▶ _Instructions to follow_
Check each line of the entries. Copy the ones that contain the string "newtheorem".

·····

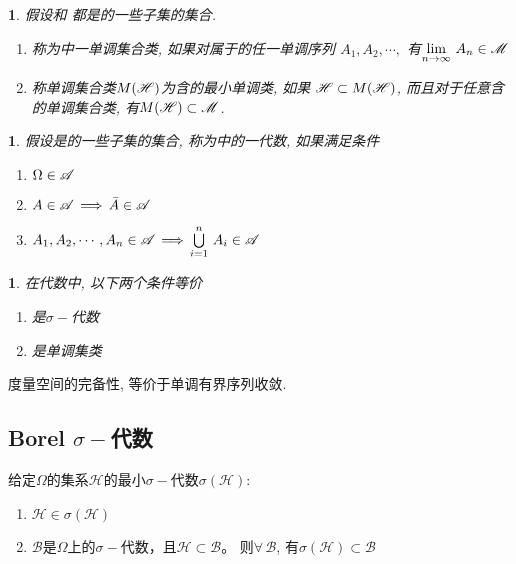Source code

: \newtheorem{monotonic_set_class}[theorem_root]{}
\begin{monotonic_set_class}
假设\msM 和 \msH 都是\mO 的一些子集的集合.
\begin{enumerate}
    \item 称\msM 为\mO 中一单调集合类, 如果对属于\msM 的任一单调序列
    $A_1, A_2,\cdots,$ 有\(\lim\limits_{n\to\infty}\,A_n\in\msM\)
    \item 称单调集合类$M(\msH)$为含\msH 的最小单调类, 如果
    \(\msH\subset M(\msH)\), 而且对于任意含\msH 的单调集合类\msM, 有$M(\msH)\subset \msM$.
\end{enumerate}
\end{monotonic_set_class}

\newtheorem{__algebra}[theorem_root]{}
\begin{__algebra}
假设\msA 是\mO 的一些子集的集合, 称\msA 为\mO 中的一代数, 如果满足条件
\begin{enumerate}
\item $\mO\in\msA$
\item $A\in\msA\,\Longrightarrow\,\bar{A}\in\msA$
\item \(A_1, A_2, \cdots, A_n\in\msA\,\Longrightarrow\,\bigcup\limits_{i=1}^n\,A_i\in\msA\)
\end{enumerate}
\end{__algebra}

\newtheorem{relation_monotonic_sigma_algebra}[theorem_root]{\theorem}
\begin{relation_monotonic_sigma_algebra}
在代数\msH 中, 以下两个条件等价
\begin{enumerate}
    \item \msH 是\(\sigma-\)代数
    \item \msH 是单调集类
\end{enumerate}
\end{relation_monotonic_sigma_algebra}

度量空间的完备性, 等价于单调有界序列收敛.

\subsection{Borel $\sigma-$代数}

\begin{smallestsigmaalgebraset}
给定$\Omega$的集系$\mathscr{H}$的最小$\sigma-$代数$\sigma(\mathscr{H})$:
\begin{enumerate}
    \item$\mathscr{H}\in\sigma(\mathscr{H})$
    \item$\mathscr{B}$是$\Omega$上的$\sigma-$代数，且$\mathscr{H}\subset\mathscr{B}$。%
        则$\forall\,\mathscr{B}$, 有$\sigma(\mathscr{H})\subset\mathscr{B}$
\end{enumerate}
\end{smallestsigmaalgebraset}


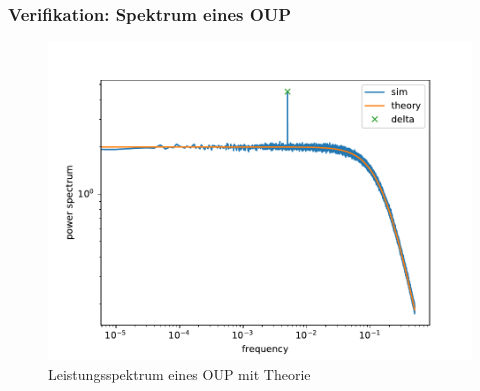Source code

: \documentclass[12pt,a4paper]{article}
\begin{document}
\subsubsection{Verifikation: Spektrum eines OUP}
\begin{figure}[H]
	\centering
	\includegraphics[scale=1]{oup2jtheo3.pdf}\caption{Leistungsspektrum eines OUP mit Theorie}
	\label{oupsp}
\end{figure}
\end{document}
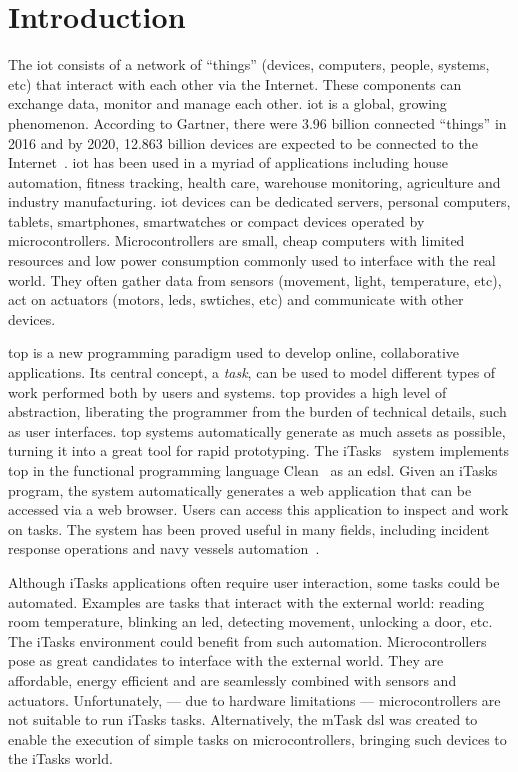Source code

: \section{Introduction}
The \ac{iot} consists of a network of ``things'' (devices, computers, people, systems, etc) that interact with each other via the Internet. These components can exchange data, monitor and manage each other. \ac{iot} is a global, growing phenomenon. According to Gartner, there were 3.96 billion connected ``things'' in 2016 and by 2020, 12.863 billion devices are expected to be connected to the Internet~\cite{iot_numbers}. \ac{iot} has been used in a myriad of applications including house automation, fitness tracking, health care, warehouse monitoring, agriculture and industry manufacturing. \ac{iot} devices can be dedicated servers, personal computers, tablets, smartphones, smartwatches or compact devices operated by microcontrollers. Microcontrollers are small, cheap computers with limited resources and low power consumption commonly used to interface with the real world. They often gather data from sensors (movement, light, temperature, etc), act on actuators (motors, \acsp{led}, swtiches, etc) and communicate with other devices.

\ac{top} is a new programming paradigm used to develop online, collaborative applications. Its central concept, a \textit{task}, can be used to model different types of work performed both by users and systems. \ac{top} provides a high level of abstraction, liberating the programmer from the burden of technical details, such as user interfaces. \ac{top} systems automatically generate as much assets as possible, turning it into a great tool for rapid prototyping. The iTasks~\cite{top} system implements \ac{top} in the functional programming language Clean~\cite{clean} as an \ac{edsl}. Given an iTasks program, the system automatically generates a web application that can be accessed via a web browser. Users can access this application to inspect and work on tasks. The system has been proved useful in many fields, including incident response operations and navy vessels automation~\cite{incidone,navy}.

Although iTasks applications often require user interaction, some tasks could be automated. Examples are tasks that interact with the external world: reading room temperature, blinking an \acs{led}, detecting movement, unlocking a door,  etc. The iTasks environment could benefit from such automation. Microcontrollers pose as great candidates to interface with the external world. They are affordable, energy efficient and are seamlessly combined with sensors and actuators. Unfortunately, --- due to hardware limitations --- microcontrollers are not suitable to run iTasks tasks. Alternatively, the mTask \ac{dsl} was created to enable the execution of simple tasks on microcontrollers, bringing such devices to the iTasks world.


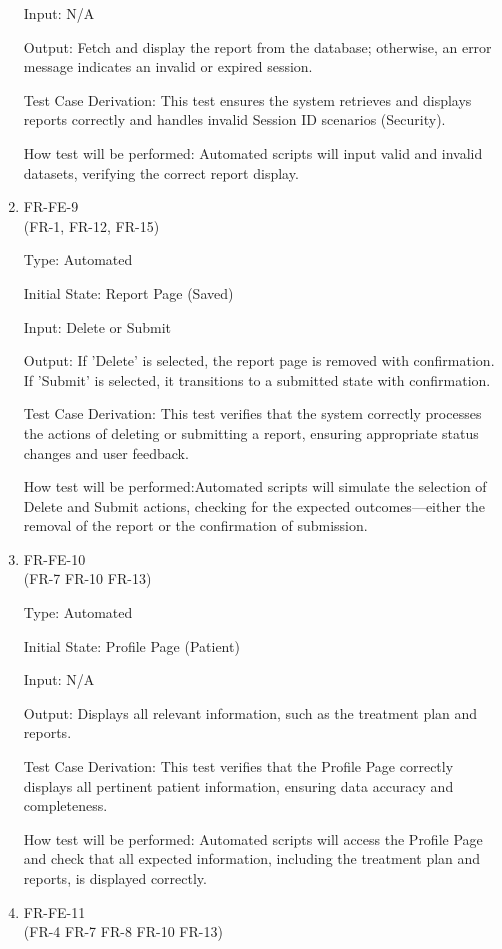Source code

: \documentclass[12pt, titlepage]{article}
\begin{document}
\begin{enumerate}
Input: N/A
					
Output: Fetch and display the report from the database; otherwise, an error message indicates an invalid or expired session.

Test Case Derivation: This test ensures the system retrieves and displays reports correctly and handles invalid Session ID scenarios (Security).

How test will be performed: Automated scripts will input valid and invalid datasets, verifying the correct report display.

\item{FR-FE-9\\} (FR-1, FR-12, FR-15)

Type: Automated
					
Initial State: Report Page (Saved)
					
Input: Delete or Submit
					
Output: If 'Delete' is selected, the report page is removed with confirmation. If 'Submit' is selected, it transitions to a submitted state with confirmation.

Test Case Derivation: This test verifies that the system correctly processes the actions of deleting or submitting a report, ensuring appropriate status changes and user feedback.

How test will be performed:Automated scripts will simulate the selection of Delete and Submit actions, checking for the expected outcomes—either the removal of the report or the confirmation of submission.

\item{FR-FE-10\\} (FR-7 FR-10 FR-13)

Type: Automated
					
Initial State: Profile Page (Patient)
					
Input: N/A
					
Output: Displays all relevant information, such as the treatment plan and reports.

Test Case Derivation: This test verifies that the Profile Page correctly displays all pertinent patient information, ensuring data accuracy and completeness.

How test will be performed: Automated scripts will access the Profile Page and check that all expected information, including the treatment plan and reports, is displayed correctly.

\item{FR-FE-11\\} (FR-4 FR-7 FR-8 FR-10 FR-13)


\end{enumerate}
\end{document}
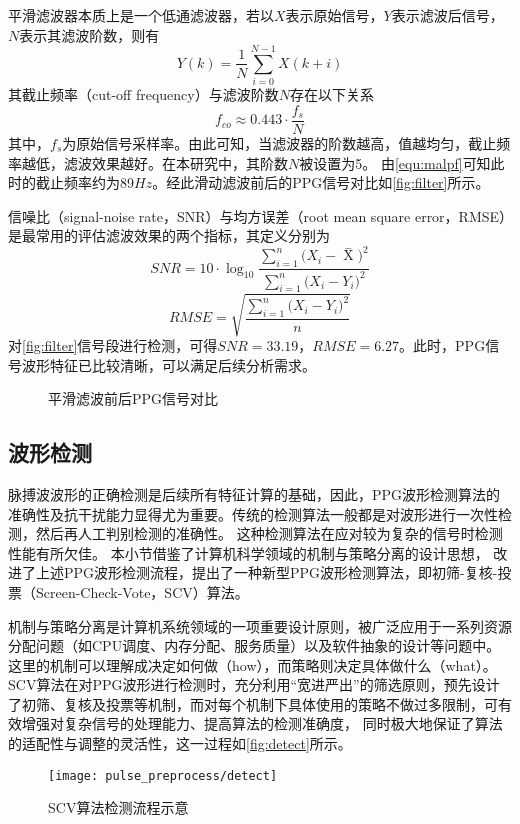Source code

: 平滑滤波器本质上是一个低通滤波器，若以$X$表示原始信号，$Y$表示滤波后信号，$N$表示其滤波阶数，则有
\begin{equation}
    \label{equ:filter}
    Y(k)=\frac{1}{N}\sum_{i=0}^{N-1}X(k+i)
\end{equation}
其截止频率（cut-off frequency）与滤波阶数$N$存在以下关系\cite{malp2011,malp2022}
\begin{equation}
    \label{equ:malpf}
    f_{co} \approx 0.443 \cdot \frac{f_s}{N}    
\end{equation}
其中，$f_s$为原始信号采样率。由此可知，当滤波器的阶数越高，值越均匀，截止频率越低，滤波效果越好。在本研究中，其阶数$N$被设置为5。
由\autoref{equ:malpf}可知此时的截止频率约为89$Hz$。经此滑动滤波前后的PPG信号对比如\autoref{fig:filter}所示。

信噪比（signal-noise rate，SNR）与均方误差（root mean square error，RMSE）是最常用的评估滤波效果的两个指标，其定义分别为
\begin{equation}
    \label{equ:snr}
    SNR=10 \cdot \log_{10}\frac{\sum_{i=1}^{n}{(X_i-\mathop{X} \limits^-})^2}{\sum_{i=1}^{n}{(X_i-Y_i})^2}
\end{equation}
\begin{equation}
    \label{equ:rmse}
    RMSE=\sqrt{\frac{\sum_{i=1}^{n}{(X_i-Y_i})^2}{n}}
\end{equation}
对\autoref{fig:filter}信号段进行检测，可得$SNR=33.19$，$RMSE=6.27$。此时，PPG信号波形特征已比较清晰，可以满足后续分析需求。
\begin{figure}[htbp]
    \centering
    \quad
    \caption{\label{fig:filter}平滑滤波前后PPG信号对比}
\end{figure}

\subsection{波形检测}
脉搏波波形的正确检测是后续所有特征计算的基础，因此，PPG波形检测算法的准确性及抗干扰能力显得尤为重要。传统的检测算法一般都是对波形进行一次性检测，然后再人工判别检测的准确性。
这种检测算法在应对较为复杂的信号时检测性能有所欠佳。
本小节借鉴了计算机科学领域的机制与策略分离的设计思想，
改进了上述PPG波形检测流程，提出了一种新型PPG波形检测算法，即初筛-复核-投票（Screen-Check-Vote，SCV）算法。

机制与策略分离是计算机系统领域的一项重要设计原则，被广泛应用于一系列资源分配问题（如CPU调度、内存分配、服务质量）以及软件抽象的设计等问题中\cite{Wulf1974,Levin1975,Brinch2001}。
这里的机制可以理解成决定如何做（how），而策略则决定具体做什么（what）。
SCV算法在对PPG波形进行检测时，充分利用“宽进严出”的筛选原则，预先设计了初筛、复核及投票等机制，而对每个机制下具体使用的策略不做过多限制，可有效增强对复杂信号的处理能力、提高算法的检测准确度，
同时极大地保证了算法的适配性与调整的灵活性，这一过程如\autoref{fig:detect}所示。
\begin{figure}[htbp]
    \centering
    \texttt{[image: pulse\_preprocess/detect]}
    \caption{\label{fig:detect}SCV算法检测流程示意}
\end{figure}

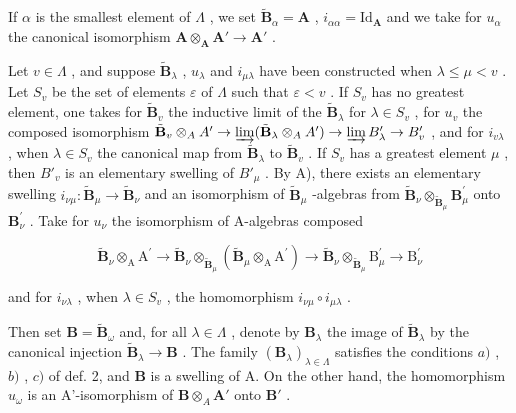 If \(\alpha\) is the smallest element of \(\Lambda\) , we set \(\tilde{\mathbf{B}}_{\alpha} = \mathbf{A}\) , \(i_{\alpha \alpha} = \mathrm{Id}_{\mathbf{A}}\) and we take for \(u_{\alpha}\) the canonical isomorphism \(\mathbf{A} \otimes_{\mathbf{A}} \mathbf{A}' \to \mathbf{A}'\) .

Let \(v \in \Lambda\) , and suppose \(\tilde{\mathbf{B}}_{\lambda}\) , \(u_{\lambda}\) and \(i_{\mu \lambda}\) have been constructed when \(\lambda \leqslant \mu < v\) . Let \(S_v\) be the set of elements \(\varepsilon\) of \(\Lambda\) such that \(\varepsilon < v\) . If \(S_v\) has no greatest element, one takes for \(\tilde{\mathbf{B}}_v\) the inductive limit of the \(\tilde{\mathbf{B}}_{\lambda}\) for \(\lambda \in S_v\) , for \(u_v\) the composed isomorphism \(\tilde{\mathbf{B}}_v \otimes_A A' \to \varinjlim (\tilde{\mathbf{B}}_{\lambda} \otimes_A A') \to \varinjlim B'_\lambda \to B'_v\) , and for \(i_{v\lambda}\) , when \(\lambda \in S_v\) the canonical map from \(\tilde{\mathbf{B}}_{\lambda}\) to \(\tilde{\mathbf{B}}_v\) . If \(S_v\) has a greatest element \(\mu\) , then \(B'_v\) is an elementary swelling of \(B'_\mu\) . By A), there exists an elementary swelling \(i_{\nu \mu}:\tilde{\mathbf{B}}_{\mu}\to \tilde{\mathbf{B}}_{\nu}\) and an isomorphism of \(\tilde{\mathbf{B}}_{\mu}\) -algebras from \(\tilde{\mathbf{B}}_{\nu}\otimes_{\tilde{\mathbf{B}}_{\mu}}\mathbf{B}_{\mu}^{\prime}\) onto \(\mathbf{B}_{\nu}^{\prime}\) . Take for \(u_{\nu}\) the isomorphism of A-algebras composed

\[
\widetilde {\mathbf {B}} _ {\nu} \otimes_ {\mathrm{A}} \mathrm{A} ^ {\prime} \rightarrow \widetilde {\mathbf {B}} _ {\nu} \otimes_ {\widetilde {\mathbf {B}} _ {\mu}} (\widetilde {\mathbf {B}} _ {\mu} \otimes_ {\mathrm{A}} \mathrm{A} ^ {\prime}) \rightarrow \widetilde {\mathbf {B}} _ {\nu} \otimes_ {\widetilde {\mathbf {B}} _ {\mu}} \mathrm{B} _ {\mu} ^ {\prime} \rightarrow \mathrm{B} _ {\nu} ^ {\prime}
\]

and for \(i_{\nu \lambda}\) , when \(\lambda \in S_{v}\) , the homomorphism \(i_{\nu \mu} \circ i_{\mu \lambda}\) .

Then set \(\mathbf{B} = \tilde{\mathbf{B}}_{\omega}\) and, for all \(\lambda \in \Lambda\) , denote by \(\mathbf{B}_{\lambda}\) the image of \(\tilde{\mathbf{B}}_{\lambda}\) by the canonical injection \(\tilde{\mathbf{B}}_{\lambda} \to \mathbf{B}\) . The family \((\mathbf{B}_{\lambda})_{\lambda \in \Lambda}\) satisfies the conditions \(a)\) , \(b)\) , \(c)\) of def. 2, and \(\mathbf{B}\) is a swelling of A. On the other hand, the homomorphism \(u_{\omega}\) is an A'-isomorphism of \(\mathbf{B} \otimes_{A} \mathbf{A}'\) onto \(\mathbf{B}'\) .

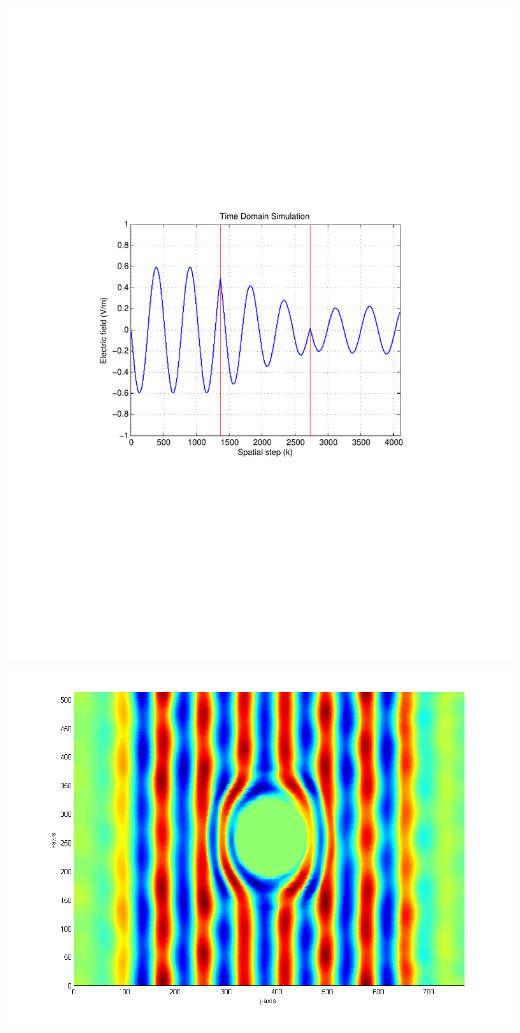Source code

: \documentclass[portrait,final,a1paper,fontscale=0.4]{baposter}
\begin{document}
\begin{poster}
{\centering\includegraphics[scale=0.38, trim=3.5cm 8.7cm 4.5cm 8.75cm, clip]{Figures/FigCh03_1DDNGSteadyStateLossy.pdf}
\centering\includegraphics[scale=0.22]{Figures/FigCh05_Ez_Cloak_SteadyStateLossless.png}
}
\end{poster}
\end{document}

·····

▶ _Response to this task_
: \newtheorem{monotonic_set_class}[theorem_root]{}
\newtheorem{__algebra}[theorem_root]{}
\newtheorem{relation_monotonic_sigma_algebra}[theorem_root]{\theorem}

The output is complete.